**Exercise**
Find the string "infoChannel" in the records and copy each line where it occurs.

-- Data for analysis follows --

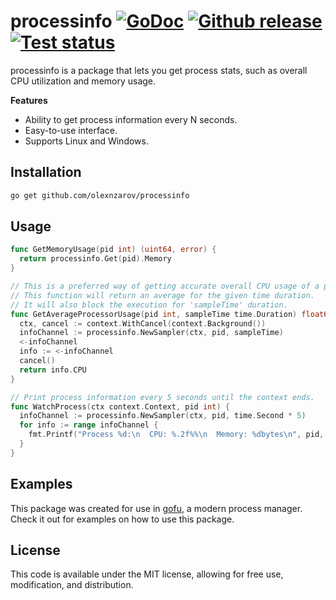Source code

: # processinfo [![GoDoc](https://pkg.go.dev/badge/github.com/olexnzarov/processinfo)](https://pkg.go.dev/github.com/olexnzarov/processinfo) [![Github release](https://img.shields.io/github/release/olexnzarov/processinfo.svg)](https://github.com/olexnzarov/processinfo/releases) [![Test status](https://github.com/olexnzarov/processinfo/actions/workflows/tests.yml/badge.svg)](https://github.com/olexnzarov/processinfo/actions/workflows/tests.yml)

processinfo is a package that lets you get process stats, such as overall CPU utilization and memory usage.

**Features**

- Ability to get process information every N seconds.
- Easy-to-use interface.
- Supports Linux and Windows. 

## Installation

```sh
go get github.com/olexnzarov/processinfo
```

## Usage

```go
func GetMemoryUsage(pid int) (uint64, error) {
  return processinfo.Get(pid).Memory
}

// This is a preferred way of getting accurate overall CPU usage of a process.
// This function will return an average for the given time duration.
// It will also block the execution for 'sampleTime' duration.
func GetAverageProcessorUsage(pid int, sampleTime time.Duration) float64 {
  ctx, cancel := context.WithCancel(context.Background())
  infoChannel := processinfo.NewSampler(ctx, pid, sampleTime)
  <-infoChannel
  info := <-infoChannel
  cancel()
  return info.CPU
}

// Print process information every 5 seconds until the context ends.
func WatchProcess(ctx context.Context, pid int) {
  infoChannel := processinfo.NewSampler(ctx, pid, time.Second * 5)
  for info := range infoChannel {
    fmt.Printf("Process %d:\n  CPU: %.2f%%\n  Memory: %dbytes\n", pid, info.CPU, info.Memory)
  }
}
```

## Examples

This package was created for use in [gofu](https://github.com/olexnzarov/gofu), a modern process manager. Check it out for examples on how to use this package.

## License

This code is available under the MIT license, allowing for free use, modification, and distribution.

-- Data for analysis concluded --
-- Data for analysis follows --

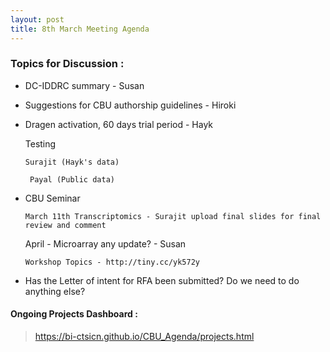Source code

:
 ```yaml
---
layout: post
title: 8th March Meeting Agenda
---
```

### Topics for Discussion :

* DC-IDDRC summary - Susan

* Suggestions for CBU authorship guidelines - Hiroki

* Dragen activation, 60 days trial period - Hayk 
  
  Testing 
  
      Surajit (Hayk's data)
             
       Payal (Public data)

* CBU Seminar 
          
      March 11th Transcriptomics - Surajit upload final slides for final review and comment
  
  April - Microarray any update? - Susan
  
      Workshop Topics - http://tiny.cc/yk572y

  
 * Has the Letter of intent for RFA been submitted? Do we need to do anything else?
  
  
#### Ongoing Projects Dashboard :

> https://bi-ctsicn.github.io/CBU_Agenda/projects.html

-- Data for analysis concluded --
-- Data for analysis follows --

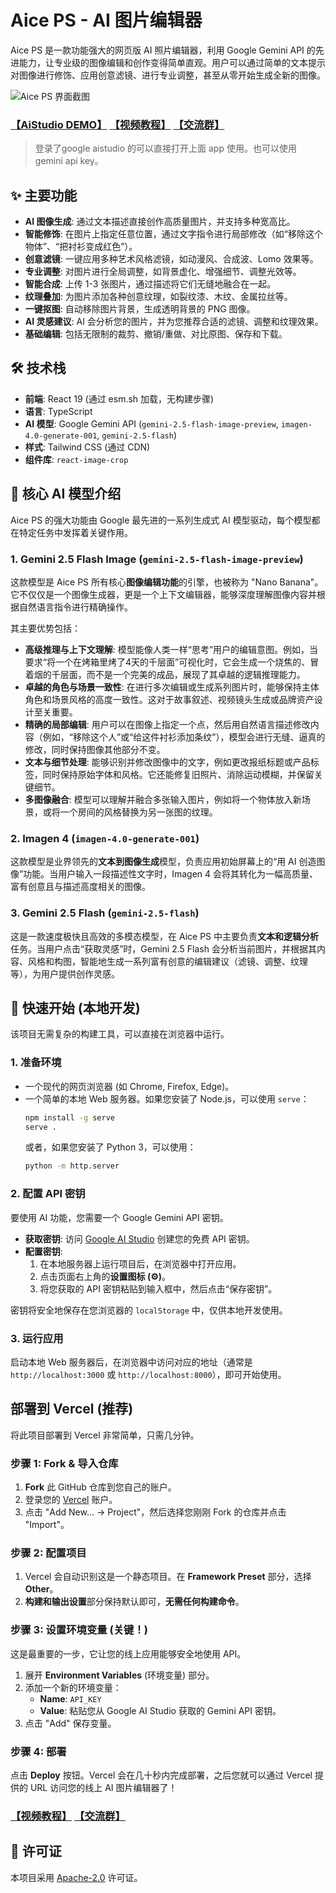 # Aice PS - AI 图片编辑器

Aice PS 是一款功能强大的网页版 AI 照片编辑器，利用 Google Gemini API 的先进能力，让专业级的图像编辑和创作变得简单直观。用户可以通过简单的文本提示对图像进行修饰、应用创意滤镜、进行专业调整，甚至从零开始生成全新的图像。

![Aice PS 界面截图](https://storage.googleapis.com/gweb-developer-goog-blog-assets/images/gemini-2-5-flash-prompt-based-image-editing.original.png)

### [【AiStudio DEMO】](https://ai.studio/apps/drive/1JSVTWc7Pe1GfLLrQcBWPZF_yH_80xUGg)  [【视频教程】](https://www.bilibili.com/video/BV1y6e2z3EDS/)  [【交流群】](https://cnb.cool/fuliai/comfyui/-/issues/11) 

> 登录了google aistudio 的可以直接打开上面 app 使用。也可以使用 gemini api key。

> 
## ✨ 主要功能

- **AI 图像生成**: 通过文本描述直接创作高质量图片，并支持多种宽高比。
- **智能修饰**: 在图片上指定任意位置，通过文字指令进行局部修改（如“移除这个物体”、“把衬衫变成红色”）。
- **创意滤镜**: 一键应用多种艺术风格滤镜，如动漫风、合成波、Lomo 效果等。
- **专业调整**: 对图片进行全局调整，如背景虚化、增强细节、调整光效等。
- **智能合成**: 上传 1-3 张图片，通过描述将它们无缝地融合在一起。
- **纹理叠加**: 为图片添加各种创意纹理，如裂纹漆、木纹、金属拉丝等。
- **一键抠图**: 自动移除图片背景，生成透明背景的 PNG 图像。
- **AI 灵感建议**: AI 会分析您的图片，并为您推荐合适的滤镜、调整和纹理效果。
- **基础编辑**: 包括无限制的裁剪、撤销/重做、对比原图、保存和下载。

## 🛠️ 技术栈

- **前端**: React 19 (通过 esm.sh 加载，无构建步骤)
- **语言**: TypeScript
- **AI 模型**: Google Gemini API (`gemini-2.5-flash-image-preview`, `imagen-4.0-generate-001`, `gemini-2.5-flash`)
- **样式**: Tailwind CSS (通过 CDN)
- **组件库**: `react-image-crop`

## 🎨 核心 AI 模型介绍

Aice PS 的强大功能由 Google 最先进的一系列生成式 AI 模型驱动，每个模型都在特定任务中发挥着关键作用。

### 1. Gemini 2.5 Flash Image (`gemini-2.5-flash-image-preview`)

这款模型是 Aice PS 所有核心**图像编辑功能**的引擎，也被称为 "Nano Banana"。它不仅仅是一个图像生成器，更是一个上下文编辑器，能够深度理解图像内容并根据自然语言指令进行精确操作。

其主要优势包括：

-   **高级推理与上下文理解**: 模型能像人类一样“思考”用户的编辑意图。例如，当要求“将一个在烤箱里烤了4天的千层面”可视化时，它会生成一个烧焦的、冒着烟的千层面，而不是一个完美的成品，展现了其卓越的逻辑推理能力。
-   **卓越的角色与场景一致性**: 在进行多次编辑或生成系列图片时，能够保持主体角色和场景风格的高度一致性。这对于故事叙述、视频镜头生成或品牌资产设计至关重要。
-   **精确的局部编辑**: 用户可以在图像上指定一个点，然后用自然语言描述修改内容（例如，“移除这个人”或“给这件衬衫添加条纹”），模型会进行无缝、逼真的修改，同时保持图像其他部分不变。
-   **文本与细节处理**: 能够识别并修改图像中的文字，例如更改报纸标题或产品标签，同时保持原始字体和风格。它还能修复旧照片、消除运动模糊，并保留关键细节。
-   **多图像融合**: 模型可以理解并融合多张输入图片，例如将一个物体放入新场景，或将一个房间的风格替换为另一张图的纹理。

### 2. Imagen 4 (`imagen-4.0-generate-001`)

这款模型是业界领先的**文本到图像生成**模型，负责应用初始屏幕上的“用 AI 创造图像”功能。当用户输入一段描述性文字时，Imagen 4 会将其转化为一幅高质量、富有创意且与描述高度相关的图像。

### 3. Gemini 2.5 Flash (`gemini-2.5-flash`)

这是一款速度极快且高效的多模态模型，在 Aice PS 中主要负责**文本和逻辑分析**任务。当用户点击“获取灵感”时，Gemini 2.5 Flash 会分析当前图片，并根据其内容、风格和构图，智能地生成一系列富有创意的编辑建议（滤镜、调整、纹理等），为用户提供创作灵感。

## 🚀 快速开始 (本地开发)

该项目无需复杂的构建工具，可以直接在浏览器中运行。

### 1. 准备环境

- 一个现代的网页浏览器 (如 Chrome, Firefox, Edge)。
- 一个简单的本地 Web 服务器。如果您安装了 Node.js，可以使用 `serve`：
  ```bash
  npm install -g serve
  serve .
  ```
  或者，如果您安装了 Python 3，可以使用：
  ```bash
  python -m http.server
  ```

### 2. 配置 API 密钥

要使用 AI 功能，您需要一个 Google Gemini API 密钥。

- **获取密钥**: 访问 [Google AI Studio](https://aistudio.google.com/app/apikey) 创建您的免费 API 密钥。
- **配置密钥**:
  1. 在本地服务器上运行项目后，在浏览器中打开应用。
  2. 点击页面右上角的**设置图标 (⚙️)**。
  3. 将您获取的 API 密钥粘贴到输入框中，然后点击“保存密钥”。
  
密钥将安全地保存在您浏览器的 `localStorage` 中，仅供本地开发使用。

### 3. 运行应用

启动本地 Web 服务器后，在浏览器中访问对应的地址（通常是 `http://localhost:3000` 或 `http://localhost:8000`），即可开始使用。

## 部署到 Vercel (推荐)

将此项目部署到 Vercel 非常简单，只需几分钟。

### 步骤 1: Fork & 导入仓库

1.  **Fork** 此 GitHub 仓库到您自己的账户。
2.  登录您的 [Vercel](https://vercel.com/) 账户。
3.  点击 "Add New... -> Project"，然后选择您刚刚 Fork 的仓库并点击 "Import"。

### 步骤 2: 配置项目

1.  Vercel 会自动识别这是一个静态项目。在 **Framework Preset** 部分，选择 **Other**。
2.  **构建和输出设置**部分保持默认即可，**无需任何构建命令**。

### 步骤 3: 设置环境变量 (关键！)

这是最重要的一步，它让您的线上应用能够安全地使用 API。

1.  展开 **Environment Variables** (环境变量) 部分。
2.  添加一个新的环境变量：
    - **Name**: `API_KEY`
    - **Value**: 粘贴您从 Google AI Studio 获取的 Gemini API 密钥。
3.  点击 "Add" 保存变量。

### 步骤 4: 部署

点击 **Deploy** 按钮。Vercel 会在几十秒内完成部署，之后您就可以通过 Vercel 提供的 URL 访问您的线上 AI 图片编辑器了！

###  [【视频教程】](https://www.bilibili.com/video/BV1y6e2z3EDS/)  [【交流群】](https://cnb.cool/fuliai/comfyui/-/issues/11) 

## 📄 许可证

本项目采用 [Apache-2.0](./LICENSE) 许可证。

-- Data for analysis concluded --

**Solution**
  infoChannel := processinfo.NewSampler(ctx, pid, sampleTime)
  <-infoChannel
  info := <-infoChannel
  infoChannel := processinfo.NewSampler(ctx, pid, time.Second * 5)
  for info := range infoChannel {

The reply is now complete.